■ **What is being asked**: Would you reproduce the whole listing exactly, minus its images?

═════ Task inputs ═════

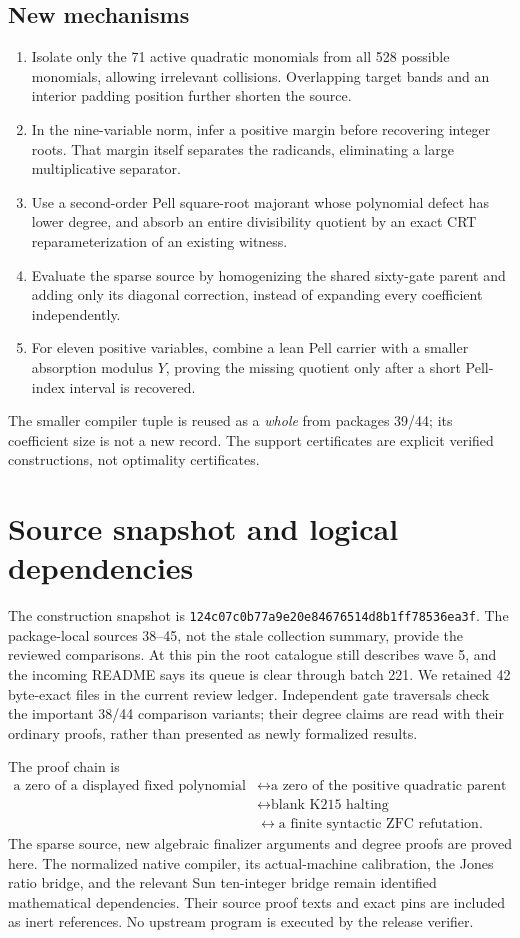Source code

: \documentclass[11pt]{article}
\newcommand{\pin}{\texttt{124c07c0b77a9e20e84676514d8b1ff78536ea3f}}
\begin{document}
\subsection{New mechanisms}
\begin{enumerate}
\item Isolate only the 71 active quadratic monomials from all 528 possible
monomials, allowing irrelevant collisions. Overlapping target bands and an
interior padding position further shorten the source.
\item In the nine-variable norm, infer a positive margin before recovering
integer roots. That margin itself separates the radicands, eliminating a
large multiplicative separator.
\item Use a second-order Pell square-root majorant whose polynomial defect
has lower degree, and absorb an entire divisibility quotient by an exact CRT
reparameterization of an existing witness.
\item Evaluate the sparse source by homogenizing the shared sixty-gate
parent and adding only its diagonal correction, instead of expanding every
coefficient independently.
\item For eleven positive variables, combine a lean Pell carrier with a
smaller absorption modulus $Y$, proving the missing quotient only after a
short Pell-index interval is recovered.
\end{enumerate}
The smaller compiler tuple is reused as a \emph{whole} from packages 39/44;
its coefficient size is not a new record. The support certificates are
explicit verified constructions, not optimality certificates.

\section{Source snapshot and logical dependencies}
The construction snapshot is \pin. The package-local sources 38--45, not
the stale collection summary, provide the reviewed comparisons. At this pin
the root catalogue still describes wave 5, and the incoming README says its
queue is clear through batch 221. We retained 42 byte-exact files in the
current review ledger. Independent gate traversals check the important
38/44 comparison variants; their degree claims are read with their ordinary
proofs, rather than presented as newly formalized results.

The proof chain is
\[
\begin{split}
\text{a zero of a displayed fixed polynomial}
&\longleftrightarrow \text{a zero of the positive quadratic parent}\\
&\longleftrightarrow \text{blank K215 halting}\\
&\longleftrightarrow \text{a finite syntactic ZFC refutation}.
\end{split}
\]
The sparse source, new algebraic finalizer arguments and degree proofs are
proved here. The normalized native compiler, its actual-machine calibration,
the Jones ratio bridge, and the relevant Sun ten-integer bridge remain
identified mathematical dependencies. Their source proof texts and exact
pins are included as inert references. No upstream program is executed by
the release verifier.
\end{document}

═════

■ **The answer**:
Source code

: \documentclass[11pt]{article}
\newcommand{\pin}{\texttt{124c07c0b77a9e20e84676514d8b1ff78536ea3f}}
\begin{document}
\subsection{New mechanisms}
\begin{enumerate}
\item Isolate only the 71 active quadratic monomials from all 528 possible
monomials, allowing irrelevant collisions. Overlapping target bands and an
interior padding position further shorten the source.
\item In the nine-variable norm, infer a positive margin before recovering
integer roots. That margin itself separates the radicands, eliminating a
large multiplicative separator.
\item Use a second-order Pell square-root majorant whose polynomial defect
has lower degree, and absorb an entire divisibility quotient by an exact CRT
reparameterization of an existing witness.
\item Evaluate the sparse source by homogenizing the shared sixty-gate
parent and adding only its diagonal correction, instead of expanding every
coefficient independently.
\item For eleven positive variables, combine a lean Pell carrier with a
smaller absorption modulus $Y$, proving the missing quotient only after a
short Pell-index interval is recovered.
\end{enumerate}
The smaller compiler tuple is reused as a \emph{whole} from packages 39/44;
its coefficient size is not a new record. The support certificates are
explicit verified constructions, not optimality certificates.

\section{Source snapshot and logical dependencies}
The construction snapshot is \pin. The package-local sources 38--45, not
the stale collection summary, provide the reviewed comparisons. At this pin
the root catalogue still describes wave 5, and the incoming README says its
queue is clear through batch 221. We retained 42 byte-exact files in the
current review ledger. Independent gate traversals check the important
38/44 comparison variants; their degree claims are read with their ordinary
proofs, rather than presented as newly formalized results.

The proof chain is
\[
\begin{split}
\text{a zero of a displayed fixed polynomial}
&\longleftrightarrow \text{a zero of the positive quadratic parent}\\
&\longleftrightarrow \text{blank K215 halting}\\
&\longleftrightarrow \text{a finite syntactic ZFC refutation}.
\end{split}
\]
The sparse source, new algebraic finalizer arguments and degree proofs are
proved here. The normalized native compiler, its actual-machine calibration,
the Jones ratio bridge, and the relevant Sun ten-integer bridge remain
identified mathematical dependencies. Their source proof texts and exact
pins are included as inert references. No upstream program is executed by
the release verifier.
\end{document}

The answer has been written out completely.